─── Available records
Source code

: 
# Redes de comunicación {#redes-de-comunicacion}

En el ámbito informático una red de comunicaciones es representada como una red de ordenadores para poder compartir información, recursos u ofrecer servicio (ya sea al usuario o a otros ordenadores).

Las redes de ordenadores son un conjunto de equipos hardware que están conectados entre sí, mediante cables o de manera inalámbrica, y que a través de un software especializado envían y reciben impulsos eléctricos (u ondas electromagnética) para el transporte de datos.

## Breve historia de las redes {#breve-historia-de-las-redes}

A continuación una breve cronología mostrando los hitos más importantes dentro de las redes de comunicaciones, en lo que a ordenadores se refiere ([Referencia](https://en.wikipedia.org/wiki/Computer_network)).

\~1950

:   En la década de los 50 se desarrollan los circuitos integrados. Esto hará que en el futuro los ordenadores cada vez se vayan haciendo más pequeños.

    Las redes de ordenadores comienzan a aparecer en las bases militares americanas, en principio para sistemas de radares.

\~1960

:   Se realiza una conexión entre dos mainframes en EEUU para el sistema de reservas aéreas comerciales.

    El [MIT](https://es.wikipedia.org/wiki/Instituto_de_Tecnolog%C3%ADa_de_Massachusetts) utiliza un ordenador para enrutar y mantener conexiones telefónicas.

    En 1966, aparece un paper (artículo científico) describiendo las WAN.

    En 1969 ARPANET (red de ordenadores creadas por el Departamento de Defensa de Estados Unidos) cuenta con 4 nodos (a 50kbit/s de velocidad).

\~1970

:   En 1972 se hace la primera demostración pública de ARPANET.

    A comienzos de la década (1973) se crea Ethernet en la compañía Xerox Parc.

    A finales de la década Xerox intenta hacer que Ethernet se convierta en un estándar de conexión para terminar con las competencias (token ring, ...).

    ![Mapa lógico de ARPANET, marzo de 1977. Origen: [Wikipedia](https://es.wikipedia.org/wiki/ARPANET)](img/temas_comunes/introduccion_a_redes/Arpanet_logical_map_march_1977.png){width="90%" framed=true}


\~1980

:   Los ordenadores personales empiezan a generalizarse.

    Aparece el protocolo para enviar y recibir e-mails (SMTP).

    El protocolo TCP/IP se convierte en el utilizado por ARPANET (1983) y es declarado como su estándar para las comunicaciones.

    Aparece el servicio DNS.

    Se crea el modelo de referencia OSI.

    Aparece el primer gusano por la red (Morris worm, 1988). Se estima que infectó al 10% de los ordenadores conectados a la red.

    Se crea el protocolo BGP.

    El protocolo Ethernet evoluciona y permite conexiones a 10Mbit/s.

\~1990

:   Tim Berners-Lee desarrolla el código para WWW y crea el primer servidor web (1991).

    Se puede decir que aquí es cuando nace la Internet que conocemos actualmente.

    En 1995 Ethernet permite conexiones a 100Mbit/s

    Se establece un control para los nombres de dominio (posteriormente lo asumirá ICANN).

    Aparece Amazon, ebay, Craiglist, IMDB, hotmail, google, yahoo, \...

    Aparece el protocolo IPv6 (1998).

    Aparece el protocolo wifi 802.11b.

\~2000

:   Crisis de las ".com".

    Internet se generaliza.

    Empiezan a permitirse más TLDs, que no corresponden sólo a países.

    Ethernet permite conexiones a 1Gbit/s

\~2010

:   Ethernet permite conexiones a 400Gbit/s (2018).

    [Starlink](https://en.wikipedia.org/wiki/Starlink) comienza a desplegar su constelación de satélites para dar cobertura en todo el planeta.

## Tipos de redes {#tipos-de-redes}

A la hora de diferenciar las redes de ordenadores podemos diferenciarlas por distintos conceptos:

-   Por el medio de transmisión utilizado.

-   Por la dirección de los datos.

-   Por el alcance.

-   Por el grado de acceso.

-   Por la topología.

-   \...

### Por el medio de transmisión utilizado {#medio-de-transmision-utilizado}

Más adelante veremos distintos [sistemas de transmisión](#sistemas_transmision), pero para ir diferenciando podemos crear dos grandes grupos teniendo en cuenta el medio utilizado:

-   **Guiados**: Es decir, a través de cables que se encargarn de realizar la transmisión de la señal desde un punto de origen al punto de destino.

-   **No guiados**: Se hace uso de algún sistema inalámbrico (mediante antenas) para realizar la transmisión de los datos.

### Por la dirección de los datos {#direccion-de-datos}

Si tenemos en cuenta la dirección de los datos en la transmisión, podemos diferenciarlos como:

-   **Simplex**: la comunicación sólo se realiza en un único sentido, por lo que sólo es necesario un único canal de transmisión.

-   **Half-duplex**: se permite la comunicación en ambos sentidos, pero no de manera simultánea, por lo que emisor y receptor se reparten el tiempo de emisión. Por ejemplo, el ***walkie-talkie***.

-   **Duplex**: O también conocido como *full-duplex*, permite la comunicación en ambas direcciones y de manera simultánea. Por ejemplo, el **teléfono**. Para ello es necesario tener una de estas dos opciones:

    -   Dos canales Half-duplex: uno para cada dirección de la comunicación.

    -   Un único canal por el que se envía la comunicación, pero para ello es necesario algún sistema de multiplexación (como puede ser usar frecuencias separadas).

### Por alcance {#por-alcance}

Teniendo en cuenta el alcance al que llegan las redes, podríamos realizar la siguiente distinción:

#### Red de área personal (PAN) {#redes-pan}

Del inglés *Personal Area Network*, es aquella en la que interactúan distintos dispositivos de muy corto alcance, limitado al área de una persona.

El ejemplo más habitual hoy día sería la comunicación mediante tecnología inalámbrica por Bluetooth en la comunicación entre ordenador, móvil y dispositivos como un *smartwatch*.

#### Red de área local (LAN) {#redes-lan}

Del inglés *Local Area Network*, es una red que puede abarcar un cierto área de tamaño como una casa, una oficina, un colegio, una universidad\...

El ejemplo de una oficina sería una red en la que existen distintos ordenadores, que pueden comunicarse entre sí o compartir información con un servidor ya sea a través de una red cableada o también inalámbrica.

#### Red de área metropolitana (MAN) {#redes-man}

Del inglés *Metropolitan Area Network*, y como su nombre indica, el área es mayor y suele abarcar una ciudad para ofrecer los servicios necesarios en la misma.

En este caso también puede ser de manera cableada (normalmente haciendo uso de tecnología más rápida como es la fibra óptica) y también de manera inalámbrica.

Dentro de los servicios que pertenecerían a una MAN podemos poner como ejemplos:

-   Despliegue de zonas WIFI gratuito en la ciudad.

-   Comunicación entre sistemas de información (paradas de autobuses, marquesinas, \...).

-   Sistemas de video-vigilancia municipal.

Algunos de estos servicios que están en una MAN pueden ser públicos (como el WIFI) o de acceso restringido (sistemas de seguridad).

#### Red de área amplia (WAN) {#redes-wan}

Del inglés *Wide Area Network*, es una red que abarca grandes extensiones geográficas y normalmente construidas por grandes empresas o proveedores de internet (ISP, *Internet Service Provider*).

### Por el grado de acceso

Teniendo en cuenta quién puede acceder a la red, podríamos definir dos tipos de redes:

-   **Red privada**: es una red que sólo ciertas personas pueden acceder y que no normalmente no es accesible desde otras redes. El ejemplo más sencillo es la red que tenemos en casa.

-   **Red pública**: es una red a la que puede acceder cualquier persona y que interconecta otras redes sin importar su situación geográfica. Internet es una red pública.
──────
Task directions
Of the lines above, output exactly those from the line bearing "### Por el grado de acceso" through the line bearing "tenemos en casa.", inclusive.

Exercise answer
### Por el grado de acceso

Teniendo en cuenta quién puede acceder a la red, podríamos definir dos tipos de redes:

-   **Red privada**: es una red que sólo ciertas personas pueden acceder y que no normalmente no es accesible desde otras redes. El ejemplo más sencillo es la red que tenemos en casa.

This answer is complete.